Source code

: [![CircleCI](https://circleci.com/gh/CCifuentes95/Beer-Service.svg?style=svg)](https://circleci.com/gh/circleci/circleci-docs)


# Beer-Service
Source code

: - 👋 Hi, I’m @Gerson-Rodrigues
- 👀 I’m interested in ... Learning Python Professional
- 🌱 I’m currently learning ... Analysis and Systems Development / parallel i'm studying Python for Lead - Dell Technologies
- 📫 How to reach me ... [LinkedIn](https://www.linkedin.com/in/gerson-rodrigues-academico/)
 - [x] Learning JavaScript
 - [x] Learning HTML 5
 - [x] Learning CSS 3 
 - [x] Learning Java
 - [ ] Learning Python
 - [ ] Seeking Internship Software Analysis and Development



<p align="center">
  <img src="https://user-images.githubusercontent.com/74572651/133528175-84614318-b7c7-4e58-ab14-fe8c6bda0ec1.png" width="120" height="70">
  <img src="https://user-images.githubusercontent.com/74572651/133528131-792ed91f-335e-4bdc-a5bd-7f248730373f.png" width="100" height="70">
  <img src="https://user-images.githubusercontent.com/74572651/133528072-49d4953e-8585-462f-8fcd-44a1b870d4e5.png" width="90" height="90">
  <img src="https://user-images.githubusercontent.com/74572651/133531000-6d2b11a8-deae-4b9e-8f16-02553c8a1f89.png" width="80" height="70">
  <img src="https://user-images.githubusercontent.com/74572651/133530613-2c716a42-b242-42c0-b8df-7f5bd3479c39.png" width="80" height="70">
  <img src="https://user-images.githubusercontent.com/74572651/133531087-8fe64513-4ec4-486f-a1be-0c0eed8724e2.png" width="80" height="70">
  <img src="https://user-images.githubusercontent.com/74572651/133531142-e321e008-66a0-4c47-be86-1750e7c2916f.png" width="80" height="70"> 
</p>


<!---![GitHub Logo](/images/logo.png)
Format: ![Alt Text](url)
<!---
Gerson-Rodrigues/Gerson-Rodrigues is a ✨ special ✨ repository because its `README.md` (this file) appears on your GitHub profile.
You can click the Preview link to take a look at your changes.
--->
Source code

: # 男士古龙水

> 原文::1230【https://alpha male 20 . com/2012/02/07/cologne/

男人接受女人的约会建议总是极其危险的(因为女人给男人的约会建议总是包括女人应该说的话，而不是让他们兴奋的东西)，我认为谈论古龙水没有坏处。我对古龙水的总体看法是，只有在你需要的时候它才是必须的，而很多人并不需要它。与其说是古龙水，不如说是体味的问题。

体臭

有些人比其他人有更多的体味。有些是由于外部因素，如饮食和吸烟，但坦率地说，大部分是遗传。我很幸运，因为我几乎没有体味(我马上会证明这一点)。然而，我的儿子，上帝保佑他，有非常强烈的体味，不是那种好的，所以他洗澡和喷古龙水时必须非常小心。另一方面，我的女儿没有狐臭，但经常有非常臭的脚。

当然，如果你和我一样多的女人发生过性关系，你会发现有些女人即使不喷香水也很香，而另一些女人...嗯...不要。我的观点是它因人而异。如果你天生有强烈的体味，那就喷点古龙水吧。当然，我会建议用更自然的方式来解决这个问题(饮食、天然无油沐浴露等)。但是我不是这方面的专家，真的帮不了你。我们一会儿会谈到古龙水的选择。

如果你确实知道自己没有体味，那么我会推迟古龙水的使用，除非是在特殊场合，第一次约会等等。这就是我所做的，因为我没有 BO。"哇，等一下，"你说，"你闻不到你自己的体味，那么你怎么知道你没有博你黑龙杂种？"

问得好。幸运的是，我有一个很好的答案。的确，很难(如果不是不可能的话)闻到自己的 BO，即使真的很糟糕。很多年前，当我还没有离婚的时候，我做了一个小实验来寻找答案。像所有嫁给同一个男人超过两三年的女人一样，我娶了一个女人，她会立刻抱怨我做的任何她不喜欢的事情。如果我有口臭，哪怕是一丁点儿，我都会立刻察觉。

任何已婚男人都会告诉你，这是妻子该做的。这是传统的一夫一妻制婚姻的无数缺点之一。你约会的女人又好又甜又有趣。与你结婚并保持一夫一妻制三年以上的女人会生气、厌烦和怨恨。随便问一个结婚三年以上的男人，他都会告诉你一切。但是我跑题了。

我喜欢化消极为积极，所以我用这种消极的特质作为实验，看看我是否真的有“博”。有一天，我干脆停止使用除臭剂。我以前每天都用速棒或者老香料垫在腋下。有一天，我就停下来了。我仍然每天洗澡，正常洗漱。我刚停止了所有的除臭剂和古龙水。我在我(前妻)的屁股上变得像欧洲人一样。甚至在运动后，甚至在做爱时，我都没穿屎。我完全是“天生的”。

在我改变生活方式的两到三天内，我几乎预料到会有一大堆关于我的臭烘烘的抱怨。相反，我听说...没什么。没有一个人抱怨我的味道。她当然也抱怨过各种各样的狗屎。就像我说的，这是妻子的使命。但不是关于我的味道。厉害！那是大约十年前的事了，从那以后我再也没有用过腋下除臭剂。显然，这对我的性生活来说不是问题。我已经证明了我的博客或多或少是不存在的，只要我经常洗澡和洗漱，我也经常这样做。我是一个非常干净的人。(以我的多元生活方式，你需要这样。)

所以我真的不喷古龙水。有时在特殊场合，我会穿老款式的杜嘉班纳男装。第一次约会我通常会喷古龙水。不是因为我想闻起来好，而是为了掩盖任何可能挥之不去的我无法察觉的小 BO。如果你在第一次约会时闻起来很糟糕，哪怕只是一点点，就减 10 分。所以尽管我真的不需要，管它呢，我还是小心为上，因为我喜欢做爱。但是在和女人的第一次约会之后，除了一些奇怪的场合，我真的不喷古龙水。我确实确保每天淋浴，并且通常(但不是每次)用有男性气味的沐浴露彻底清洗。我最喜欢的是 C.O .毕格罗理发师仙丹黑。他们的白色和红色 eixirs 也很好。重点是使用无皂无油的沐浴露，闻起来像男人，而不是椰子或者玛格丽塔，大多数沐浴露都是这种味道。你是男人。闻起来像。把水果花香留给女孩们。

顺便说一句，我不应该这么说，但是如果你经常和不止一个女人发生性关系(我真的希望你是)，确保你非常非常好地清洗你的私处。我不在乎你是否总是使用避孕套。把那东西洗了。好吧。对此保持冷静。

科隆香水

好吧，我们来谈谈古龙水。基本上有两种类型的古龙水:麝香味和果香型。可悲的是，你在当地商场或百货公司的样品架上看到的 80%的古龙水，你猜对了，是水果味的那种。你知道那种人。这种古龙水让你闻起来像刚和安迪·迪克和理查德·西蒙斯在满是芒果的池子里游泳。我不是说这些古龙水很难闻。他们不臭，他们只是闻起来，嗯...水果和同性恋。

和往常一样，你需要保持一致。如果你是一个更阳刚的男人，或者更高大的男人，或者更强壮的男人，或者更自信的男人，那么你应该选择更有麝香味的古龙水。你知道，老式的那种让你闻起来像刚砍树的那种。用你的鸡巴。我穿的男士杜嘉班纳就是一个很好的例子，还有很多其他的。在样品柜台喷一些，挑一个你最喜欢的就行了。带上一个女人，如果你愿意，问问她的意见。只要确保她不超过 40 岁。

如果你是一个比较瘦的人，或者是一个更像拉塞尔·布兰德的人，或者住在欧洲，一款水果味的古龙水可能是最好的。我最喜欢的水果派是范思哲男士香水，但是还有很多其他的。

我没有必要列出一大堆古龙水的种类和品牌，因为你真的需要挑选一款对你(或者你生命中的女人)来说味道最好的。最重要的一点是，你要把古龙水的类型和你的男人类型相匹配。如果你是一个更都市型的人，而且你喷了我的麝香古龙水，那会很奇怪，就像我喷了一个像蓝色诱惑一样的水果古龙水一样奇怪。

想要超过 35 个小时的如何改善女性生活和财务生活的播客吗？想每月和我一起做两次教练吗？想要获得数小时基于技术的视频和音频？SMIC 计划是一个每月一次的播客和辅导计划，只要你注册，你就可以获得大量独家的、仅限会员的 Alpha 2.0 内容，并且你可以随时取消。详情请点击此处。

> WHAT YOU NEED TO DO
Using the entries above, work out how many lines include the word "Service", and give only that count.

> SOLUTION TO THIS EXERCISE
2